Please copy the entries below word for word.

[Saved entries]
_ _ _

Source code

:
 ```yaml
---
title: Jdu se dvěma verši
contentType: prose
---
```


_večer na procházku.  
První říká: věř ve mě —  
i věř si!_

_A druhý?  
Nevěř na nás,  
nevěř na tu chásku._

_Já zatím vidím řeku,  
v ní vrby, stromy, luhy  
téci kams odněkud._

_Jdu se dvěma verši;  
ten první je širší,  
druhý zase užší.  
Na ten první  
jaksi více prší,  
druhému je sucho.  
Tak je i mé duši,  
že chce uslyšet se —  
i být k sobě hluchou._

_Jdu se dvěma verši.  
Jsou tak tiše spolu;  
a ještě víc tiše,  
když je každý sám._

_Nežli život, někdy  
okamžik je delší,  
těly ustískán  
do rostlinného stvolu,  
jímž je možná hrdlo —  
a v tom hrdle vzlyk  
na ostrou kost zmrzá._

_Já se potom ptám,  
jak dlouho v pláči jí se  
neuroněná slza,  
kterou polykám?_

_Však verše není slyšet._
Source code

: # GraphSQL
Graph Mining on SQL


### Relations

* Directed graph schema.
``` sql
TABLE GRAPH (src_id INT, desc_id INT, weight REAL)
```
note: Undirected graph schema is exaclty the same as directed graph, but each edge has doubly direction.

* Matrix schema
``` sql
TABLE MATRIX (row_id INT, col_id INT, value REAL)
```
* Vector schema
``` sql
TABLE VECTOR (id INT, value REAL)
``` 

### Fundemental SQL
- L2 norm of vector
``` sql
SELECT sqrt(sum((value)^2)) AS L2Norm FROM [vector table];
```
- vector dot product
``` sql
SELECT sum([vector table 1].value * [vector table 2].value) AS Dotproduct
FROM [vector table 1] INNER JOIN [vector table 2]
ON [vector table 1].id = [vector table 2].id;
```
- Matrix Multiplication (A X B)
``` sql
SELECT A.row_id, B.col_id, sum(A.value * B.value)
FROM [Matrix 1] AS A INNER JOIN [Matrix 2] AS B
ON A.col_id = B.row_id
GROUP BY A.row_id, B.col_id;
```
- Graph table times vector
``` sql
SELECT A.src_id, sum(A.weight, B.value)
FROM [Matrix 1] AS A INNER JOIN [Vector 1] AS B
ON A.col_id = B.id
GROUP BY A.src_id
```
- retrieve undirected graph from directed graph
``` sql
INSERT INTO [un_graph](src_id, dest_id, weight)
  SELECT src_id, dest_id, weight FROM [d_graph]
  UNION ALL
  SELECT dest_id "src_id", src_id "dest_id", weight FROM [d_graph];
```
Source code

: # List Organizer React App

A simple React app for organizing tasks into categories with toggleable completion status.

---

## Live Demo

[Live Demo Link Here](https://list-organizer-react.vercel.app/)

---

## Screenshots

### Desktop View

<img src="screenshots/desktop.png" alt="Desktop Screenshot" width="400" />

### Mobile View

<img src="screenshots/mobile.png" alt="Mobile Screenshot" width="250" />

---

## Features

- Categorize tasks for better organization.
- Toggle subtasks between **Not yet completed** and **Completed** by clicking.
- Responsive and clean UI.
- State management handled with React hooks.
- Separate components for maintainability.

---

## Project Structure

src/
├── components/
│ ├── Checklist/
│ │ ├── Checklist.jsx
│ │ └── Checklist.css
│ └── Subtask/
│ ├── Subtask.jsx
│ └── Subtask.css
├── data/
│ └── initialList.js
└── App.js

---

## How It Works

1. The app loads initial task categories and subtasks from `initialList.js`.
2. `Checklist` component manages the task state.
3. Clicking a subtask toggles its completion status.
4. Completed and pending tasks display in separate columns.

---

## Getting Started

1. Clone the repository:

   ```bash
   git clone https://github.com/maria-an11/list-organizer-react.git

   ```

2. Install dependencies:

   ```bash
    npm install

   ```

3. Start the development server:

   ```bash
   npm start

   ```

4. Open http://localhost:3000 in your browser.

_ _ _

**Exercise response**
Source code

:
 ```yaml
---
title: Jdu se dvěma verši
contentType: prose
---
```


_večer na procházku.  
První říká: věř ve mě —  
i věř si!_

_A druhý?  
Nevěř na nás,  
nevěř na tu chásku._

_Já zatím vidím řeku,  
v ní vrby, stromy, luhy  
téci kams odněkud._

_Jdu se dvěma verši;  
ten první je širší,  
druhý zase užší.  
Na ten první  
jaksi více prší,  
druhému je sucho.  
Tak je i mé duši,  
že chce uslyšet se —  
i být k sobě hluchou._

_Jdu se dvěma verši.  
Jsou tak tiše spolu;  
a ještě víc tiše,  
když je každý sám._

_Nežli život, někdy  
okamžik je delší,  
těly ustískán  
do rostlinného stvolu,  
jímž je možná hrdlo —  
a v tom hrdle vzlyk  
na ostrou kost zmrzá._

_Já se potom ptám,  
jak dlouho v pláči jí se  
neuroněná slza,  
kterou polykám?_

_Však verše není slyšet._
Source code

: # GraphSQL
Graph Mining on SQL


### Relations

* Directed graph schema.
``` sql
TABLE GRAPH (src_id INT, desc_id INT, weight REAL)
```
note: Undirected graph schema is exaclty the same as directed graph, but each edge has doubly direction.

* Matrix schema
``` sql
TABLE MATRIX (row_id INT, col_id INT, value REAL)
```
* Vector schema
``` sql
TABLE VECTOR (id INT, value REAL)
``` 

### Fundemental SQL
- L2 norm of vector
``` sql
SELECT sqrt(sum((value)^2)) AS L2Norm FROM [vector table];
```
- vector dot product
``` sql
SELECT sum([vector table 1].value * [vector table 2].value) AS Dotproduct
FROM [vector table 1] INNER JOIN [vector table 2]
ON [vector table 1].id = [vector table 2].id;
```
- Matrix Multiplication (A X B)
``` sql
SELECT A.row_id, B.col_id, sum(A.value * B.value)
FROM [Matrix 1] AS A INNER JOIN [Matrix 2] AS B
ON A.col_id = B.row_id
GROUP BY A.row_id, B.col_id;
```
- Graph table times vector
``` sql
SELECT A.src_id, sum(A.weight, B.value)
FROM [Matrix 1] AS A INNER JOIN [Vector 1] AS B
ON A.col_id = B.id
GROUP BY A.src_id
```
- retrieve undirected graph from directed graph
``` sql
INSERT INTO [un_graph](src_id, dest_id, weight)
  SELECT src_id, dest_id, weight FROM [d_graph]
  UNION ALL
  SELECT dest_id "src_id", src_id "dest_id", weight FROM [d_graph];
```
Source code

: # List Organizer React App

A simple React app for organizing tasks into categories with toggleable completion status.

---

## Live Demo

[Live Demo Link Here](https://list-organizer-react.vercel.app/)

---

## Screenshots

### Desktop View

<img src="screenshots/desktop.png" alt="Desktop Screenshot" width="400" />

### Mobile View

<img src="screenshots/mobile.png" alt="Mobile Screenshot" width="250" />

---

## Features

- Categorize tasks for better organization.
- Toggle subtasks between **Not yet completed** and **Completed** by clicking.
- Responsive and clean UI.
- State management handled with React hooks.
- Separate components for maintainability.

---

## Project Structure

src/
├── components/
│ ├── Checklist/
│ │ ├── Checklist.jsx
│ │ └── Checklist.css
│ └── Subtask/
│ ├── Subtask.jsx
│ └── Subtask.css
├── data/
│ └── initialList.js
└── App.js

---

## How It Works

1. The app loads initial task categories and subtasks from `initialList.js`.
2. `Checklist` component manages the task state.
3. Clicking a subtask toggles its completion status.
4. Completed and pending tasks display in separate columns.

---

## Getting Started

1. Clone the repository:

   ```bash
   git clone https://github.com/maria-an11/list-organizer-react.git

   ```

2. Install dependencies:

   ```bash
    npm install

   ```

3. Start the development server:

   ```bash
   npm start

   ```

4. Open http://localhost:3000 in your browser.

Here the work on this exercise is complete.